A diversificada obra do escritor inglês Gilbert Keith Chesterton (1874-1936) abrange os campos da Filosofia, da Teologia e da Literatura. Sua criação mais famosa talvez sejam os contos protagonizados por Padre Brown, um sacerdote católico capaz de resolver intrincados crimes graças à sua compreensão da natureza humana, cujas aventuras foram objeto de recente adaptação televisiva. A inusitada fusão entre padre e detetive ilustra um aspecto fundamental da obra de Chesterton: o convite ao uso pleno da razão, necessário tanto para decifrar a autoria de um delito quanto para encontrar uma resposta à pergunta sobre o sentido da vida. Assim, de forma inteligente e lúdica, o autor chama a atenção para o tradicional debate entre fé e razão.

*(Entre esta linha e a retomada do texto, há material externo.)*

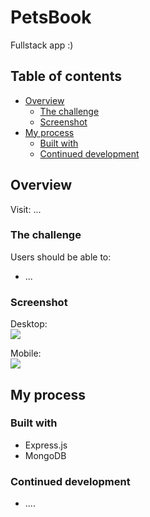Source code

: # PetsBook

Fullstack app :)

## Table of contents

- [Overview](#overview)
  - [The challenge](#the-challenge)
  - [Screenshot](#screenshot)
- [My process](#my-process)
  - [Built with](#built-with)
  - [Continued development](#continued-development)

## Overview

Visit: ... 

### The challenge

Users should be able to:

- ... 

### Screenshot

Desktop:
<br>
![](./public/screenshot/....png)

Mobile:
<br>
![](./public/screenshot/....png)

## My process

### Built with

- Express.js
- MongoDB


### Continued development

- ....


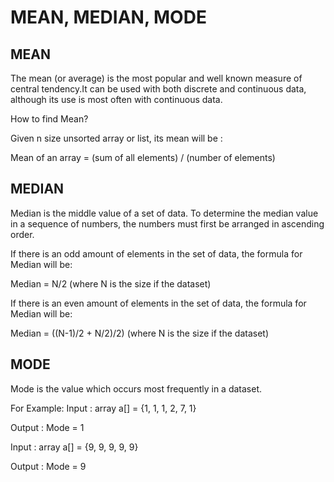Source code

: # MEAN, MEDIAN, MODE

## MEAN 
The mean (or average) is the most popular and well known measure of central tendency.It can be used with both discrete and continuous data, although its use is most often with continuous data.

How to find Mean?

Given n size unsorted array or list, its mean will be : 

Mean of an array = (sum of all elements) / (number of elements)


## MEDIAN
Median is the middle value of a set of data. To determine the median value in a sequence of numbers, the numbers must first be arranged in ascending order. 

If there is an odd amount of elements in the set of data, the formula for Median will be:

Median = N/2 (where N is the size if the dataset)

If there is an even amount of elements in the set of data, the formula for Median will be:

Median = ((N-1)/2 + N/2)/2) (where N is the size if the dataset)


## MODE
Mode is the value which occurs most frequently in a dataset.

For Example:
Input : array a[] = {1, 1, 1, 2, 7, 1}

Output : Mode = 1

Input : array a[] = {9, 9, 9, 9, 9}

Output : Mode = 9   

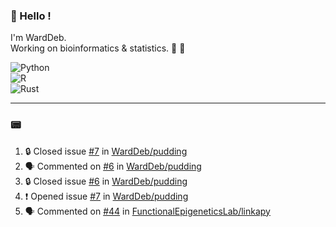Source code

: ### :robot: Hello !

I'm WardDeb.  
Working on bioinformatics & statistics. 🧬 🧪  

![Python](https://img.shields.io/badge/python-3670A0?style=for-the-badge&logo=python&logoColor=ffdd54)  
![R](https://img.shields.io/badge/r-%23276DC3.svg?style=for-the-badge&logo=r&logoColor=white)  
![Rust](https://img.shields.io/badge/rust-%23000000.svg?style=for-the-badge&logo=rust&logoColor=white)  

---

### :pager:

<!--START_SECTION:activity-->
1. 🔒 Closed issue [#7](https://github.com/WardDeb/pudding/issues/7) in [WardDeb/pudding](https://github.com/WardDeb/pudding)
2. 🗣 Commented on [#6](https://github.com/WardDeb/pudding/issues/6#issuecomment-3338296054) in [WardDeb/pudding](https://github.com/WardDeb/pudding)
3. 🔒 Closed issue [#6](https://github.com/WardDeb/pudding/issues/6) in [WardDeb/pudding](https://github.com/WardDeb/pudding)
4. ❗ Opened issue [#7](https://github.com/WardDeb/pudding/issues/7) in [WardDeb/pudding](https://github.com/WardDeb/pudding)
5. 🗣 Commented on [#44](https://github.com/FunctionalEpigeneticsLab/linkapy/pull/44#issuecomment-3311992809) in [FunctionalEpigeneticsLab/linkapy](https://github.com/FunctionalEpigeneticsLab/linkapy)
<!--END_SECTION:activity-->

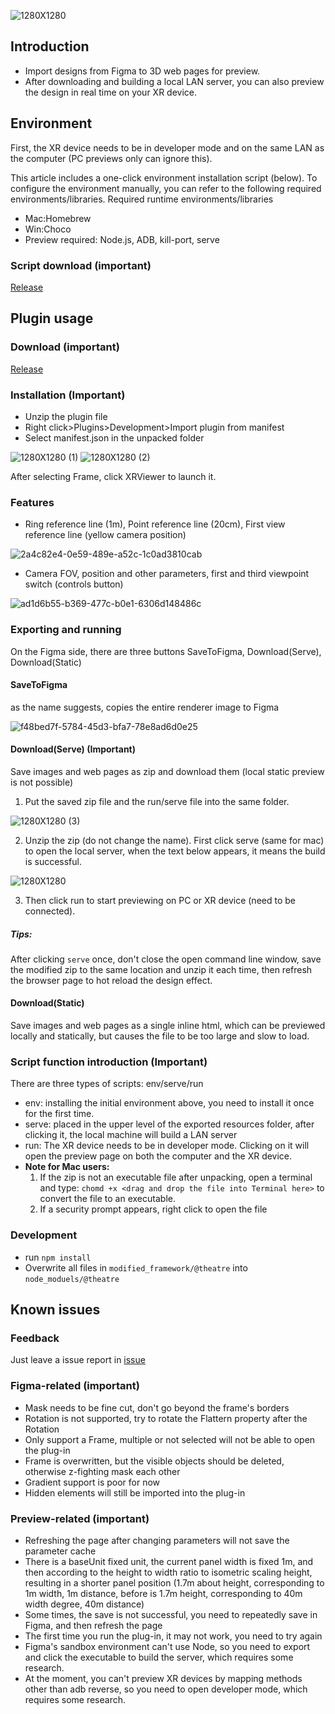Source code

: ![1280X1280](https://user-images.githubusercontent.com/7036706/199702605-00b0a06b-9b67-4c55-ac7a-33f2bb840206.PNG)
## Introduction

- Import designs from Figma to 3D web pages for preview.
- After downloading and building a local LAN server, you can also preview the design in real time on your XR device.

## Environment
First, the XR device needs to be in developer mode and on the same LAN as the computer (PC previews only can ignore this).

This article includes a one-click environment installation script (below). To configure the environment manually, you can refer to the following required environments/libraries.
Required runtime environments/libraries

- Mac:Homebrew
- Win:Choco
- Preview required: Node.js, ADB, kill-port, serve

### Script download (important)

[Release](https://github.com/MartinRGB/XRViewer/releases "Release")


## Plugin usage

### Download (important)
[Release](https://github.com/MartinRGB/XRViewer/releases "Release")
### Installation (Important)
- Unzip the plugin file
- Right click>Plugins>Development>Import plugin from manifest
- Select manifest.json in the unpacked folder

![1280X1280 (1)](https://user-images.githubusercontent.com/7036706/199702758-3ad8b547-ac8e-4a60-aac8-0376c48368af.PNG)
![1280X1280 (2)](https://user-images.githubusercontent.com/7036706/199702774-11421e50-2158-4dd4-9141-57bea768d702.PNG)


After selecting Frame, click XRViewer to launch it.
### Features
- Ring reference line (1m), Point reference line (20cm), First view reference line (yellow camera position)

![2a4c82e4-0e59-489e-a52c-1c0ad3810cab](https://user-images.githubusercontent.com/7036706/199702955-c20b73e4-3b5e-413f-a4c9-d3ea52fbb17f.png)

- Camera FOV, position and other parameters, first and third viewpoint switch (controls button)

![ad1d6b55-b369-477c-b0e1-6306d148486c](https://user-images.githubusercontent.com/7036706/199702852-21902d4d-fbcf-49ad-9be7-ef981dc14986.png)

### Exporting and running
On the Figma side, there are three buttons SaveToFigma, Download(Serve), Download(Static)
#### SaveToFigma
as the name suggests, copies the entire renderer image to Figma

![f48bed7f-5784-45d3-bfa7-78e8ad6d0e25](https://user-images.githubusercontent.com/7036706/199703072-b27f801f-0fc4-4fcf-8e5d-7b76fdcdff5a.png)

#### Download(Serve) (Important)
Save images and web pages as zip and download them (local static preview is not possible)
1. Put the saved zip file and the run/serve file into the same folder.

![1280X1280 (3)](https://user-images.githubusercontent.com/7036706/199703166-7f2452e0-e2f5-4124-916a-8ec522646e45.PNG)

2. Unzip the zip (do not change the name). First click serve (same for mac) to open the local server, when the text below appears, it means the build is successful.

![1280X1280](https://user-images.githubusercontent.com/7036706/199703253-b1122c64-03a7-4e10-8b6d-d42c30dbeee6.PNG)

3. Then click run to start previewing on PC or XR device (need to be connected).

##### Tips: 
After clicking `serve` once, don't close the open command line window, save the modified zip to the same location and unzip it each time, then refresh the browser page to hot reload the design effect. 

#### Download(Static) 
Save images and web pages as a single inline html, which can be previewed locally and statically, but causes the file to be too large and slow to load.


### Script function introduction (Important)

There are three types of scripts: env/serve/run
- env: installing the initial environment above, you need to install it once for the first time.
- serve: placed in the upper level of the exported resources folder, after clicking it, the local machine will build a LAN server
- run: The XR device needs to be in developer mode. Clicking on it will open the preview page on both the computer and the XR device.
- **Note for Mac users:**
  1. If the zip is not an executable file after unpacking, open a terminal and type:
  `chomd +x <drag and drop the file into Terminal here>` to convert the file to an executable.
  2. If a security prompt appears, right click to open the file

### Development
     
- run `npm install`
- Overwrite all files in `modified_framework/@theatre` into `node_moduels/@theatre`
  
## Known issues

### Feedback
Just leave a issue report in [issue](https://github.com/MartinRGB/XRViewer/issues "here")

### Figma-related (important)
- Mask needs to be fine cut, don't go beyond the frame's borders
- Rotation is not supported, try to rotate the Flattern property after the Rotation
- Only support a Frame, multiple or not selected will not be able to open the plug-in
- Frame is overwritten, but the visible objects should be deleted, otherwise z-fighting mask each other
- Gradient support is poor for now
- Hidden elements will still be imported into the plug-in

### Preview-related (important)
- Refreshing the page after changing parameters will not save the parameter cache
- There is a baseUnit fixed unit, the current panel width is fixed 1m, and then according to the height to width ratio to isometric scaling height, resulting in a shorter panel position (1.7m about height, corresponding to 1m width, 1m distance, before is 1.7m height, corresponding to 40m width degree, 40m distance)
- Some times, the save is not successful, you need to repeatedly save in Figma, and then refresh the page
- The first time you run the plug-in, it may not work, you need to try again
- Figma's sandbox environment can't use Node, so you need to export and click the executable to build the server, which requires some research.
- At the moment, you can't preview XR devices by mapping methods other than adb reverse, so you need to open developer mode, which requires some research.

O mesmo tema reaparece em O Homem que Foi Quinta-Feira, o divertido livro de que nos ocuparemos aqui. O romance principia por um debate entre dois personagens também incomuns: Syme, um policial-poeta, defensor da ordem e da moral, e outro poeta, o anarquista Gregory, que canta a beleza do caos e da violência. A partir disso – e informado de que Chesterton converteu-se ao catolicismo em 1922 –, o leitor pode supor que o objetivo da obra seja a simples reprodução da disputa entre as duas posições, a fim de “comprovar” o erro do anarquismo. Mas não é disso que se trata.
Após a discussão entre os dois poetas, Syme vê-se envolvido numa incrível aventura, cheia de reviravoltas e revelações surpreendentes. Por trás do enredo policial, desenvolve-se uma história em que o enigma a ser desvendado não é apenas a descoberta da identidade do misterioso líder do Comitê Central dos Anarquistas. O que está em jogo, na verdade, é a busca por compreender o mistério da realidade, aquilo pelo que vale a pena viver.
Percorrendo as inúmeras peripécias narradas no romance, o leitor percebe aos poucos que nada é o que parecia de início. Conhecido como o “príncipe dos paradoxos”, Chesterton acaba por demonstrar que a solução para o enigma da existência não está numa ideologia – seja na proclamação de valores morais ou do bom-senso (como no caso de Syme), seja na declaração da autonomia radical do homem, rejeitando toda forma de “submissão” a governos ou até a Deus (como prega o anarquismo de Gregory). Tanto é verdade que, na discussão entre os dois, no início do livro, ambos soam esquemáticos e um pouco ridículos.
Que fique claro: o autor está longe de ser relativista, insinuando que tanto faz escolher uma ou outra das opções descritas. O que ele sugere é que todo homem, para além de sua opção ideológica, é caracterizado por uma busca, por uma pergunta diante do mistério do ser. Esse é o motivo pelo qual, por meios inesperados, descobre-se com surpresa que policiais e anarquistas têm muito em comum.
Em suma, por trás de sua história engraçada e envolvente, O Homem que Foi Quinta-Feira propõe um desafio. Ao estimular a curiosidade do leitor para decifrar o mistério do enredo, o livro representa também um convite a refletir sobre o segredo da própria vida. E para isso, diz o autor, não há respostas fáceis: é preciso persegui-las com toda a liberdade e inteligência, permanecendo abertos às surpresas que certamente surgirão pelo caminho. Mais do que fórmulas prontas, Chesterton enaltece a beleza da aventura humana: a busca de sentido neste mundo, que tantas vezes parece absurdo, mas que também pode ser sinal de um Deus que não deixa de ser bem-humorado.